● Work task: Would you please return the lines of the material that contain the word "Goujon"?

● Input records:
▬▬▬▬▬▬▬▬▬▬
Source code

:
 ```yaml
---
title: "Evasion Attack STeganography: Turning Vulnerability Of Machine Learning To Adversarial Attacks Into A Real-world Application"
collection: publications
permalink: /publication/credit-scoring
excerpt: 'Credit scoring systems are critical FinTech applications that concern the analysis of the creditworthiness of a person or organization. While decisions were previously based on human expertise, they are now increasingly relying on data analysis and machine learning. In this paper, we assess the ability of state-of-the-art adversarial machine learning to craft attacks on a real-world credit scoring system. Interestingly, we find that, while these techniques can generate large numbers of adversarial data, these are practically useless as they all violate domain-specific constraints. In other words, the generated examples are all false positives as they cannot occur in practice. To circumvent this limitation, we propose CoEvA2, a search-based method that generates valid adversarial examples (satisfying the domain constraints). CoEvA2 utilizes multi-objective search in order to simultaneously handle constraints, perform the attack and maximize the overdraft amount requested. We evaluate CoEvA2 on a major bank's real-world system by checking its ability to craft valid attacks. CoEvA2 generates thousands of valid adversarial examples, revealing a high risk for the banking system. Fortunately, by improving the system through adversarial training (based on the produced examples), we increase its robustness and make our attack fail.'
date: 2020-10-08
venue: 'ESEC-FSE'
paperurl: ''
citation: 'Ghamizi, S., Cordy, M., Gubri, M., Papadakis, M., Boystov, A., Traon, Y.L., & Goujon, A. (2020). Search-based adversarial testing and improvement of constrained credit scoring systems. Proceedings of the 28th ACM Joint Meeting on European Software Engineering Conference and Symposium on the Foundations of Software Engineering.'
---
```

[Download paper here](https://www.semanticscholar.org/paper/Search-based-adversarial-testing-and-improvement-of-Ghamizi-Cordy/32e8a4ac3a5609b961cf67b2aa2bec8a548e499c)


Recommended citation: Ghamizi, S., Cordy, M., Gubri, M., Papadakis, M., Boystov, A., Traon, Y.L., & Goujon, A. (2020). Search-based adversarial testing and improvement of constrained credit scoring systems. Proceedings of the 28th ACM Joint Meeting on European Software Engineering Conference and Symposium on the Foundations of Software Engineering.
▬▬▬▬▬▬▬▬▬▬
● Expected answer:
citation: 'Ghamizi, S., Cordy, M., Gubri, M., Papadakis, M., Boystov, A., Traon, Y.L., & Goujon, A. (2020). Search-based adversarial testing and improvement of constrained credit scoring systems. Proceedings of the 28th ACM Joint Meeting on European Software Engineering Conference and Symposium on the Foundations of Software Engineering.'
Recommended citation: Ghamizi, S., Cordy, M., Gubri, M., Papadakis, M., Boystov, A., Traon, Y.L., & Goujon, A. (2020). Search-based adversarial testing and improvement of constrained credit scoring systems. Proceedings of the 28th ACM Joint Meeting on European Software Engineering Conference and Symposium on the Foundations of Software Engineering.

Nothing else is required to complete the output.